■ **Stored data entries**:

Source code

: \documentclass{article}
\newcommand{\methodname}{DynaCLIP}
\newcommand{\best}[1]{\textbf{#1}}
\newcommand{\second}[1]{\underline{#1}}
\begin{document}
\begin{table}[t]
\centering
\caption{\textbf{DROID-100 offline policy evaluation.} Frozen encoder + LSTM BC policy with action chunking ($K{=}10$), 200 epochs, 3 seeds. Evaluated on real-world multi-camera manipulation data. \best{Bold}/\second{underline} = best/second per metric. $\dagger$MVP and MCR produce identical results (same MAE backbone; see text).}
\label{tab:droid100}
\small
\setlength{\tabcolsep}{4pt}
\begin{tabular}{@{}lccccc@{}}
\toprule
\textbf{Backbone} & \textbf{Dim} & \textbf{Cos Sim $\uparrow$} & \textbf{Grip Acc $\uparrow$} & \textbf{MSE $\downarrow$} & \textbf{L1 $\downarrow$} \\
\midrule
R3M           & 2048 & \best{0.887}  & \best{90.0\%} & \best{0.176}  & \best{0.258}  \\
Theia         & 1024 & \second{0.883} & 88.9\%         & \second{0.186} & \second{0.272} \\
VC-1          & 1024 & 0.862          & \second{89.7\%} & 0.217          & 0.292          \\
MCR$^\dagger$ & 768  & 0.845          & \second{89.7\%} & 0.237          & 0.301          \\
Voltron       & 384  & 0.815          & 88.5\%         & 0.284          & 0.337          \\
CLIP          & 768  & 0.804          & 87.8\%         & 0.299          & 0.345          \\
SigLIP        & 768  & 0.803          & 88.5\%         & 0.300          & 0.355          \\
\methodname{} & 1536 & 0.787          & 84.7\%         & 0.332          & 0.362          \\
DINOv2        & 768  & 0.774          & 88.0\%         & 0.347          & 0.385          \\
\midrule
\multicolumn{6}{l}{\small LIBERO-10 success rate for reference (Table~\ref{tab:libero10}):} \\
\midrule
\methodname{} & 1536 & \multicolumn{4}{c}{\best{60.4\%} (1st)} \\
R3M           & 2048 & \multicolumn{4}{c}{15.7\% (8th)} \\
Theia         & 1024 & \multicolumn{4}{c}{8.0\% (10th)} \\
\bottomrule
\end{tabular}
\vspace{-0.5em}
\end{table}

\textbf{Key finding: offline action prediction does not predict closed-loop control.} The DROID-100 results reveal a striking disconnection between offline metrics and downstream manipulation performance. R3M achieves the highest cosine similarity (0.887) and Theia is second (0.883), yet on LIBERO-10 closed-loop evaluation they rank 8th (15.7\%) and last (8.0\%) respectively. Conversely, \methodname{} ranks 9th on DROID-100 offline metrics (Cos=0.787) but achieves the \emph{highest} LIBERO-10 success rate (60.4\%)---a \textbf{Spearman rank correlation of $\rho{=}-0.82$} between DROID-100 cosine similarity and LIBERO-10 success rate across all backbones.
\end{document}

■ **What you are asked to do**: The range begins at the line containing "across all backbones." and ends at the last line of the entries; reproduce it exactly.

■ **Result**:
\textbf{Key finding: offline action prediction does not predict closed-loop control.} The DROID-100 results reveal a striking disconnection between offline metrics and downstream manipulation performance. R3M achieves the highest cosine similarity (0.887) and Theia is second (0.883), yet on LIBERO-10 closed-loop evaluation they rank 8th (15.7\%) and last (8.0\%) respectively. Conversely, \methodname{} ranks 9th on DROID-100 offline metrics (Cos=0.787) but achieves the \emph{highest} LIBERO-10 success rate (60.4\%)---a \textbf{Spearman rank correlation of $\rho{=}-0.82$} between DROID-100 cosine similarity and LIBERO-10 success rate across all backbones.
\end{document}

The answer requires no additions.